[Dataset items]
• • • • •
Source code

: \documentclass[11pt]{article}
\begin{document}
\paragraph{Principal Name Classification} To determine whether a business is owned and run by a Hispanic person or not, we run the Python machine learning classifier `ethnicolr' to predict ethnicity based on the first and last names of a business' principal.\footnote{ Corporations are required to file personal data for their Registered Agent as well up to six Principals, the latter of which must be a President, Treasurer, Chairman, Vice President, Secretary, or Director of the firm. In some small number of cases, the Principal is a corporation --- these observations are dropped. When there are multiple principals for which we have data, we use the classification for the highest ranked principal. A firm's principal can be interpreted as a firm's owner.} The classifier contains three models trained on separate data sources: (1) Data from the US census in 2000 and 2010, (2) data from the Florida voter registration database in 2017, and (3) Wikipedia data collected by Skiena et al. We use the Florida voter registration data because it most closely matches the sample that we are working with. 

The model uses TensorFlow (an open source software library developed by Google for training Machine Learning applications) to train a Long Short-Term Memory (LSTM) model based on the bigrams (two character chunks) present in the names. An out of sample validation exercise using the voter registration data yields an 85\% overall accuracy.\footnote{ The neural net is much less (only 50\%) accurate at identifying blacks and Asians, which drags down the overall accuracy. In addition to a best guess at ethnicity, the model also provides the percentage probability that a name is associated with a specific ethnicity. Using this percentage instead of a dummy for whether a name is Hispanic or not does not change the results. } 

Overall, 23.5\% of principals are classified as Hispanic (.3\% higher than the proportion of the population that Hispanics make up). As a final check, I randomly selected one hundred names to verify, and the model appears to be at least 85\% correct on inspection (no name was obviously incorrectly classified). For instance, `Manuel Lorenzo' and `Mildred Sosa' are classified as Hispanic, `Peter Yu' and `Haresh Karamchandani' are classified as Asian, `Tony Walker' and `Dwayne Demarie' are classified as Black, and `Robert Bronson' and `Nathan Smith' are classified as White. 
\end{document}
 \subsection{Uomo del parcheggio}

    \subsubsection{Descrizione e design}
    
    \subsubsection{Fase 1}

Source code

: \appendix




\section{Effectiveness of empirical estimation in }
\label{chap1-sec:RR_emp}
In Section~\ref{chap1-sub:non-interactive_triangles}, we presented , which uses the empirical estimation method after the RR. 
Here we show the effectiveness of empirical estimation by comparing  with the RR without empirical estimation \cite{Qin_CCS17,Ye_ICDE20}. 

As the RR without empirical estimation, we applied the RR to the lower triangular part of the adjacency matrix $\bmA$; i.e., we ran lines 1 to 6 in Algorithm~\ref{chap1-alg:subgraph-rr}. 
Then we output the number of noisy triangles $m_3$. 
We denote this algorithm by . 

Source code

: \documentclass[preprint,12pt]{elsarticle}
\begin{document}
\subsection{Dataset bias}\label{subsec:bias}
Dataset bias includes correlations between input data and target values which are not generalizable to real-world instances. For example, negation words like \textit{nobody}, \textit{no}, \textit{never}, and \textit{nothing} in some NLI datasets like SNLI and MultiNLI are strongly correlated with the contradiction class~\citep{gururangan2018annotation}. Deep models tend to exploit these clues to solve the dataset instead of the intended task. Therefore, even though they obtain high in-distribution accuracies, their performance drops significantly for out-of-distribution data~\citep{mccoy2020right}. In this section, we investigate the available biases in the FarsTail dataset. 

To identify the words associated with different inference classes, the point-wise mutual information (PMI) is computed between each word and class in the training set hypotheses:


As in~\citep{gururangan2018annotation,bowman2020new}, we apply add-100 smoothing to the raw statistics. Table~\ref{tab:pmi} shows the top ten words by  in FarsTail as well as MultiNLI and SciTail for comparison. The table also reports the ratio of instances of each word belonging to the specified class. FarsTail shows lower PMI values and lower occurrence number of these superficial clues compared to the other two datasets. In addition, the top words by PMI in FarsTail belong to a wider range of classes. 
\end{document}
• • • • •
▸ **EXERCISE**:
Your task is to retype the data exactly, with no line missing.

▸ **SOLUTION FOR THIS TASK**:
Source code

: \documentclass[11pt]{article}
\begin{document}
\paragraph{Principal Name Classification} To determine whether a business is owned and run by a Hispanic person or not, we run the Python machine learning classifier `ethnicolr' to predict ethnicity based on the first and last names of a business' principal.\footnote{ Corporations are required to file personal data for their Registered Agent as well up to six Principals, the latter of which must be a President, Treasurer, Chairman, Vice President, Secretary, or Director of the firm. In some small number of cases, the Principal is a corporation --- these observations are dropped. When there are multiple principals for which we have data, we use the classification for the highest ranked principal. A firm's principal can be interpreted as a firm's owner.} The classifier contains three models trained on separate data sources: (1) Data from the US census in 2000 and 2010, (2) data from the Florida voter registration database in 2017, and (3) Wikipedia data collected by Skiena et al. We use the Florida voter registration data because it most closely matches the sample that we are working with. 

The model uses TensorFlow (an open source software library developed by Google for training Machine Learning applications) to train a Long Short-Term Memory (LSTM) model based on the bigrams (two character chunks) present in the names. An out of sample validation exercise using the voter registration data yields an 85\% overall accuracy.\footnote{ The neural net is much less (only 50\%) accurate at identifying blacks and Asians, which drags down the overall accuracy. In addition to a best guess at ethnicity, the model also provides the percentage probability that a name is associated with a specific ethnicity. Using this percentage instead of a dummy for whether a name is Hispanic or not does not change the results. } 

Overall, 23.5\% of principals are classified as Hispanic (.3\% higher than the proportion of the population that Hispanics make up). As a final check, I randomly selected one hundred names to verify, and the model appears to be at least 85\% correct on inspection (no name was obviously incorrectly classified). For instance, `Manuel Lorenzo' and `Mildred Sosa' are classified as Hispanic, `Peter Yu' and `Haresh Karamchandani' are classified as Asian, `Tony Walker' and `Dwayne Demarie' are classified as Black, and `Robert Bronson' and `Nathan Smith' are classified as White. 
\end{document}
 \subsection{Uomo del parcheggio}

    \subsubsection{Descrizione e design}
    
    \subsubsection{Fase 1}

Source code

: \appendix




\section{Effectiveness of empirical estimation in }
\label{chap1-sec:RR_emp}
In Section~\ref{chap1-sub:non-interactive_triangles}, we presented , which uses the empirical estimation method after the RR. 
Here we show the effectiveness of empirical estimation by comparing  with the RR without empirical estimation \cite{Qin_CCS17,Ye_ICDE20}. 

As the RR without empirical estimation, we applied the RR to the lower triangular part of the adjacency matrix $\bmA$; i.e., we ran lines 1 to 6 in Algorithm~\ref{chap1-alg:subgraph-rr}. 
Then we output the number of noisy triangles $m_3$. 
We denote this algorithm by . 

Source code

: \documentclass[preprint,12pt]{elsarticle}
\begin{document}
\subsection{Dataset bias}\label{subsec:bias}
Dataset bias includes correlations between input data and target values which are not generalizable to real-world instances. For example, negation words like \textit{nobody}, \textit{no}, \textit{never}, and \textit{nothing} in some NLI datasets like SNLI and MultiNLI are strongly correlated with the contradiction class~\citep{gururangan2018annotation}. Deep models tend to exploit these clues to solve the dataset instead of the intended task. Therefore, even though they obtain high in-distribution accuracies, their performance drops significantly for out-of-distribution data~\citep{mccoy2020right}. In this section, we investigate the available biases in the FarsTail dataset. 

To identify the words associated with different inference classes, the point-wise mutual information (PMI) is computed between each word and class in the training set hypotheses:


As in~\citep{gururangan2018annotation,bowman2020new}, we apply add-100 smoothing to the raw statistics. Table~\ref{tab:pmi} shows the top ten words by  in FarsTail as well as MultiNLI and SciTail for comparison. The table also reports the ratio of instances of each word belonging to the specified class. FarsTail shows lower PMI values and lower occurrence number of these superficial clues compared to the other two datasets. In addition, the top words by PMI in FarsTail belong to a wider range of classes. 
\end{document}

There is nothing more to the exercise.